Click here for more photos from the celebration.

By Ann Carey, Photos by Kevin Haggenjos

MISHAWAKA — The celebration of the 100th anniversary of St. Monica Parish culminated in a joyful 1 p.m. Mass on Sunday, Aug. 30. The Mass took place just three days after the Aug. 27 feast of St. Monica, so readings for the Sunday liturgy were taken from her feast day.

Colorful fall mums climbed the stairs of the church’s main entrance on Mishawaka Avenue, and center aisle candelabra decorated with floral arrangements provided a festive setting for the centennial Mass celebration. A large number of parishioners and friends nearly filled the historic church, which was built in 1927 to accommodate the growing parish.

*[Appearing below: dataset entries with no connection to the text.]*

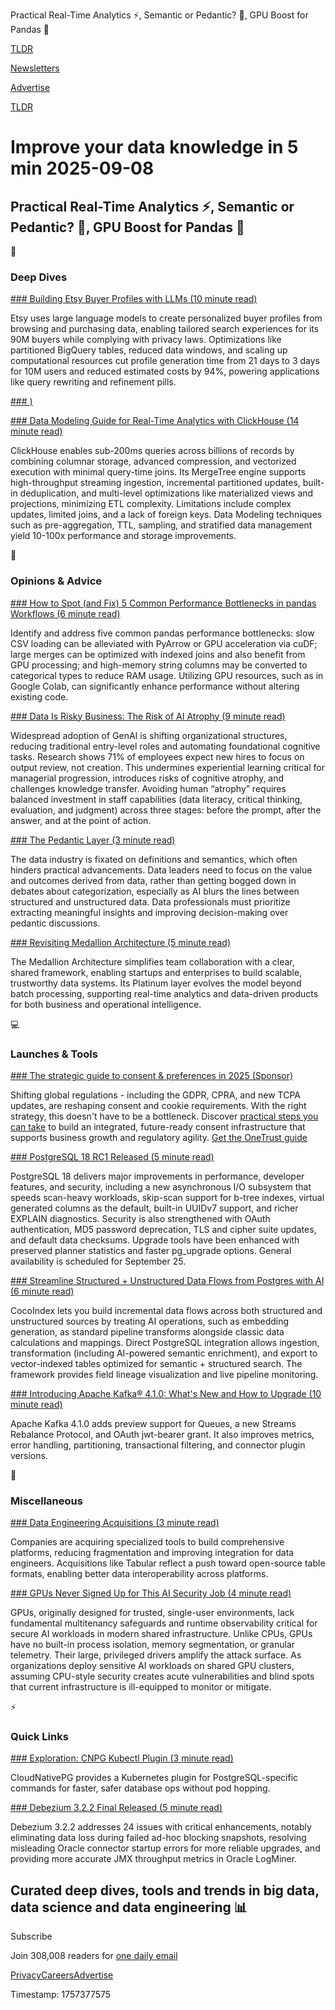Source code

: Practical Real-Time Analytics ⚡, Semantic or Pedantic? 🤔, GPU Boost for Pandas 🐼

[TLDR](/)

[Newsletters](/newsletters)

[Advertise](https://advertise.tldr.tech/)

[TLDR](/)

# Improve your data knowledge in 5 min 2025-09-08

## Practical Real-Time Analytics ⚡, Semantic or Pedantic? 🤔, GPU Boost for Pandas 🐼

📱

### Deep Dives

[### Building Etsy Buyer Profiles with LLMs (10 minute read)](https://www.etsy.com/codeascraft/building-etsy-buyer-profiles-with-llms?utm_source=tldrdata)

Etsy uses large language models to create personalized buyer profiles from browsing and purchasing data, enabling tailored search experiences for its 90M buyers while complying with privacy laws. Optimizations like partitioned BigQuery tables, reduced data windows, and scaling up computational resources cut profile generation time from 21 days to 3 days for 10M users and reduced estimated costs by 94%, powering applications like query rewriting and refinement pills.

[### )](https://aws.amazon.com/blogs/big-data/deep-dive-into-the-amazon-managed-service-for-apache-flink-application-lifecycle-part-1/?utm_source=tldrdata)

[### Data Modeling Guide for Real-Time Analytics with ClickHouse (14 minute read)](https://www.ssp.sh/blog/practical-data-modeling-clickhouse/?utm_source=tldrdata)

ClickHouse enables sub-200ms queries across billions of records by combining columnar storage, advanced compression, and vectorized execution with minimal query-time joins. Its MergeTree engine supports high-throughput streaming ingestion, incremental partitioned updates, built-in deduplication, and multi-level optimizations like materialized views and projections, minimizing ETL complexity. Limitations include complex updates, limited joins, and a lack of foreign keys. Data Modeling techniques such as pre-aggregation, TTL, sampling, and stratified data management yield 10-100x performance and storage improvements.

🚀

### Opinions & Advice

[### How to Spot (and Fix) 5 Common Performance Bottlenecks in pandas Workflows (6 minute read)](https://developer.nvidia.com/blog/how-to-spot-and-fix-5-common-performance-bottlenecks-in-pandas-workflows/?utm_source=tldrdata)

Identify and address five common pandas performance bottlenecks: slow CSV loading can be alleviated with PyArrow or GPU acceleration via cuDF; large merges can be optimized with indexed joins and also benefit from GPU processing; and high-memory string columns may be converted to categorical types to reduce RAM usage. Utilizing GPU resources, such as in Google Colab, can significantly enhance performance without altering existing code.

[### Data Is Risky Business: The Risk of AI Atrophy (9 minute read)](https://tdan.com/data-is-risky-business-the-risk-of-ai-atrophy/32918?utm_source=tldrdata)

Widespread adoption of GenAI is shifting organizational structures, reducing traditional entry-level roles and automating foundational cognitive tasks. Research shows 71% of employees expect new hires to focus on output review, not creation. This undermines experiential learning critical for managerial progression, introduces risks of cognitive atrophy, and challenges knowledge transfer. Avoiding human “atrophy” requires balanced investment in staff capabilities (data literacy, critical thinking, evaluation, and judgment) across three stages: before the prompt, after the answer, and at the point of action.

[### The Pedantic Layer (3 minute read)](https://joereis.substack.com/p/the-pedantic-layer?utm_source=tldrdata)

The data industry is fixated on definitions and semantics, which often hinders practical advancements. Data leaders need to focus on the value and outcomes derived from data, rather than getting bogged down in debates about categorization, especially as AI blurs the lines between structured and unstructured data. Data professionals must prioritize extracting meaningful insights and improving decision-making over pedantic discussions.

[### Revisiting Medallion Architecture (5 minute read)](https://www.dataengineeringweekly.com/p/revisiting-medallion-architecture?utm_source=tldrdata)

The Medallion Architecture simplifies team collaboration with a clear, shared framework, enabling startups and enterprises to build scalable, trustworthy data systems. Its Platinum layer evolves the model beyond batch processing, supporting real-time analytics and data-driven products for both business and operational intelligence.

💻

### Launches & Tools

[### The strategic guide to consent & preferences in 2025 (Sponsor)](https://www.onetrust.com/resources/tldr-csyn/the-strategic-guide-to-consent-and-preferences-ebook/?utm_medium=newsletter&amp;utm_source=tldr-data&amp;utm_campaign=20250908)

Shifting global regulations - including the GDPR, CPRA, and new TCPA updates, are reshaping consent and cookie requirements. With the right strategy, this doesn't have to be a bottleneck. Discover [practical steps you can take](https://www.onetrust.com/resources/tldr-csyn/the-strategic-guide-to-consent-and-preferences-ebook/?utm_medium=newsletter&utm_source=tldr-data&utm_campaign=20250908) to build an integrated, future-ready consent infrastructure that supports business growth and regulatory agility. [Get the OneTrust guide](https://www.onetrust.com/resources/tldr-csyn/the-strategic-guide-to-consent-and-preferences-ebook/?utm_medium=newsletter&utm_source=tldr-data&utm_campaign=20250908)

[### PostgreSQL 18 RC1 Released (5 minute read)](https://www.postgresql.org/about/news/postgresql-18-rc-1-released-3130/?utm_source=tldrdata)

PostgreSQL 18 delivers major improvements in performance, developer features, and security, including a new asynchronous I/O subsystem that speeds scan-heavy workloads, skip-scan support for b-tree indexes, virtual generated columns as the default, built-in UUIDv7 support, and richer EXPLAIN diagnostics. Security is also strengthened with OAuth authentication, MD5 password deprecation, TLS and cipher suite updates, and default data checksums. Upgrade tools have been enhanced with preserved planner statistics and faster pg\_upgrade options. General availability is scheduled for September 25.

[### Streamline Structured + Unstructured Data Flows from Postgres with AI (6 minute read)](https://hackernoon.com/streamline-structured-unstructured-data-flows-from-postgres-with-ai?utm_source=tldrdata)

CocoIndex lets you build incremental data flows across both structured and unstructured sources by treating AI operations, such as embedding generation, as standard pipeline transforms alongside classic data calculations and mappings. Direct PostgreSQL integration allows ingestion, transformation (including AI-powered semantic enrichment), and export to vector-indexed tables optimized for semantic + structured search. The framework provides field lineage visualization and live pipeline monitoring.

[### Introducing Apache Kafka® 4.1.0: What's New and How to Upgrade (10 minute read)](https://www.confluent.io/blog/introducing-apache-kafka-4-1/?utm_source=tldrdata)

Apache Kafka 4.1.0 adds preview support for Queues, a new Streams Rebalance Protocol, and OAuth jwt-bearer grant. It also improves metrics, error handling, partitioning, transactional filtering, and connector plugin versions.

🎁

### Miscellaneous

[### Data Engineering Acquisitions (3 minute read)](https://www.ssp.sh/brain/data-engineering-acquisitions/?utm_source=tldrdata)

Companies are acquiring specialized tools to build comprehensive platforms, reducing fragmentation and improving integration for data engineers. Acquisitions like Tabular reflect a push toward open-source table formats, enabling better data interoperability across platforms.

[### GPUs Never Signed Up for This AI Security Job (4 minute read)](https://thenewstack.io/gpus-never-signed-up-for-this-ai-security-job/?utm_source=tldrdata)

GPUs, originally designed for trusted, single-user environments, lack fundamental multitenancy safeguards and runtime observability critical for secure AI workloads in modern shared infrastructure. Unlike CPUs, GPUs have no built-in process isolation, memory segmentation, or granular telemetry. Their large, privileged drivers amplify the attack surface. As organizations deploy sensitive AI workloads on shared GPU clusters, assuming CPU-style security creates acute vulnerabilities and blind spots that current infrastructure is ill-equipped to monitor or mitigate.

⚡️

### Quick Links

[### Exploration: CNPG Kubectl Plugin (3 minute read)](https://www.cybertec-postgresql.com/en/exploration-cnpg-kubectl-plugin/?utm_source=tldrdata)

CloudNativePG provides a Kubernetes plugin for PostgreSQL-specific commands for faster, safer database ops without pod hopping.

[### Debezium 3.2.2 Final Released (5 minute read)](https://debezium.io/blog/2025/09/04/debezium-3-2-2-final-released/?utm_source=tldrdata)

Debezium 3.2.2 addresses 24 issues with critical enhancements, notably eliminating data loss during failed ad-hoc blocking snapshots, resolving misleading Oracle connector startup errors for more reliable upgrades, and providing more accurate JMX throughput metrics in Oracle LogMiner.

## Curated deep dives, tools and trends in big data, data science and data engineering 📊

Subscribe

Join 308,008 readers for [one daily email](/api/latest/data)

[Privacy](/privacy)[Careers](https://jobs.ashbyhq.com/tldr.tech)[Advertise](/data/advertise)

Timestamp: 1757377575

Bishop Kevin C. Rhoades was the main celebrant for the anniversary Mass. Joining him as concelebrants were: Msgr. Bruce Piechocki, St. Monica pastor; Father Bill Sullivan, pastor of St. John the Baptist Church in New Haven, who had been pastor of St. Monica for 12 years; and Father Barry England, who retired in June after being pastor at neighboring St. Bavo Church in Mishawaka for 15 years.

In his homily, Bishop Rhoades traced the rich history of the parish, which was established by Bishop Herman J. Alerding in 1915. The first church    building had been a Baptist Church on Mishawaka Avenue built in 1868, which was purchased and remodeled for Catholic liturgy. However, the congregation quickly outgrew that building

“So those first parishioners, who were filled with a lot of faith and were so generous,” built a two-story school with the church in the basement that was dedicated on May 13, 1917, Bishop Rhoades explained. It was on that same day that Our Lady first appeared to the children at Fatima, Portugal, he noted.

Within seven years, the parish had erased its building debt, he recounted. As the parish grew, parishioners came together to fund a new church building that was dedicated in 1927, and even during the Great Depression, parishioners reduced the debt and raised funds to add the beautiful stained glass windows, Stations of the Cross, furnishings and altar, Bishop Rhoades said.

He observed that the people of St. Monica face financial challenges today not unlike those of the early parishioners, and he expressed confidence in their dedication and ability to address those challenges.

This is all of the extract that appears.